Results of PCR tests for the presence of genes involved in BA production (tdcA, hdcA, odc and aguD-AguA). A representative of each positive species is shown. For L. lactis subsp. lactis and cremoris, a representative of the negative strains is also shown (see text for details). For each BA cluster, the negative (−) and positive (+) controls (E. faecalis V583 for TDC and AGDI, L. buchneri B301 for HDC and L. saerimneri 30A for ODC) are indicated. MW molecular weight standard Gene Ruler (Fermentas), TDC tyramine-producing cluster, HDC histamine-producing cluster, ODC putrescine-producing cluster (via the ornithine decarboxylase pathway), AGDI putrescine-producing cluster (via the agmatine deiminase pathway)

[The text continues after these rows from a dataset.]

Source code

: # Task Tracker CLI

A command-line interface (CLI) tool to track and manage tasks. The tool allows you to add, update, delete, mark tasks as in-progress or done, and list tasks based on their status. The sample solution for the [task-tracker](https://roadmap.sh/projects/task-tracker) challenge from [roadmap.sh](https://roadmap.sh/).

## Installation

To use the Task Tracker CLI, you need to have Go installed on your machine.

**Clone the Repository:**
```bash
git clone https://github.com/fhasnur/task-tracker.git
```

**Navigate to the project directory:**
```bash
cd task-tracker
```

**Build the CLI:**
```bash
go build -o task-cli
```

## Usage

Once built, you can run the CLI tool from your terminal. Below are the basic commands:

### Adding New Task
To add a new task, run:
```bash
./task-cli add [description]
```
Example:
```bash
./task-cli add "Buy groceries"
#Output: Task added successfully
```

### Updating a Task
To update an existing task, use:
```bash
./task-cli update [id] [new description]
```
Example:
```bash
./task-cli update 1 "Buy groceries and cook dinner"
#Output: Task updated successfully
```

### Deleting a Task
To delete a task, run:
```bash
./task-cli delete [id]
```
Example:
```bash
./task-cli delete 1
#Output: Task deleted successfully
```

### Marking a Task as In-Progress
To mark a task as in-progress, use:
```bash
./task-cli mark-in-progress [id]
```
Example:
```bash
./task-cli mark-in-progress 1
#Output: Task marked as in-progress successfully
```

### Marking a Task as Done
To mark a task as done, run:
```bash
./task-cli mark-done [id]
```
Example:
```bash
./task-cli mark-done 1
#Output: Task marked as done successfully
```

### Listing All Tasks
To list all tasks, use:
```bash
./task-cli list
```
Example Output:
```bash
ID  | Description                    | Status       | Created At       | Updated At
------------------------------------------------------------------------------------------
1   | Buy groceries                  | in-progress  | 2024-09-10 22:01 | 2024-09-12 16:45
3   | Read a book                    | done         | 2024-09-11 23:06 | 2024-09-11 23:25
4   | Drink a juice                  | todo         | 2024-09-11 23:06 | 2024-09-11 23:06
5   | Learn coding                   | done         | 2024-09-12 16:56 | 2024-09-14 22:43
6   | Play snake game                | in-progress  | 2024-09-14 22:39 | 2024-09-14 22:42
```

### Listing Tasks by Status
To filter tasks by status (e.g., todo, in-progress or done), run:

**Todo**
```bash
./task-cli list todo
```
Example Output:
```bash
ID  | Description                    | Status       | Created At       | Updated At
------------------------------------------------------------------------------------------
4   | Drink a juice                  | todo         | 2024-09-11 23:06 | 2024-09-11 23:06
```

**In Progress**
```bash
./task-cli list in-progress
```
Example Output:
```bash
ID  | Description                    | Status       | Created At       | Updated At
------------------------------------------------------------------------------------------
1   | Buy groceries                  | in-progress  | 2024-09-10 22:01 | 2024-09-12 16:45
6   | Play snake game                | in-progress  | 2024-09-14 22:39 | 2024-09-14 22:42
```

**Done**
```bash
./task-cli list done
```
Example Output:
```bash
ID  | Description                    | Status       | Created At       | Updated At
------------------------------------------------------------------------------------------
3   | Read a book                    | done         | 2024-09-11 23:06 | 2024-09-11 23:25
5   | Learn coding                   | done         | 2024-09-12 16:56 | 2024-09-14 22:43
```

Eighteen (13.1 %) of the tested strains showed the capacity to produce at least one BA in a supplemented medium. These corresponded to all the strains in which the presence of genes involved in BA production was detected by PCR, except for the two S. thermophilus strains (see below). Six strains (4.4 %), four L. brevis and two L. curvatus strains, produced both tyramine and putrescine.
Similar percentages of BA-producing strains have been reported by other authors [19, 39]. During their analysis of dairy isolates, Bunkova et al. [19] found 20 % of the strains tested to produce tyramine and to be positive for the tdcA gene. In some studies, higher percentages of BA producers have been reported [39, 40], but in most of these investigations, strains of Enterococcus were analyzed. The capacity to produce BA is widespread among enterococci and has been shown as a species-specific trait in some enterococcal species [27, 41], thus increasing the occurrence of BA-producing strains. It was, therefore, decided not to include enterococcal strains in the present work.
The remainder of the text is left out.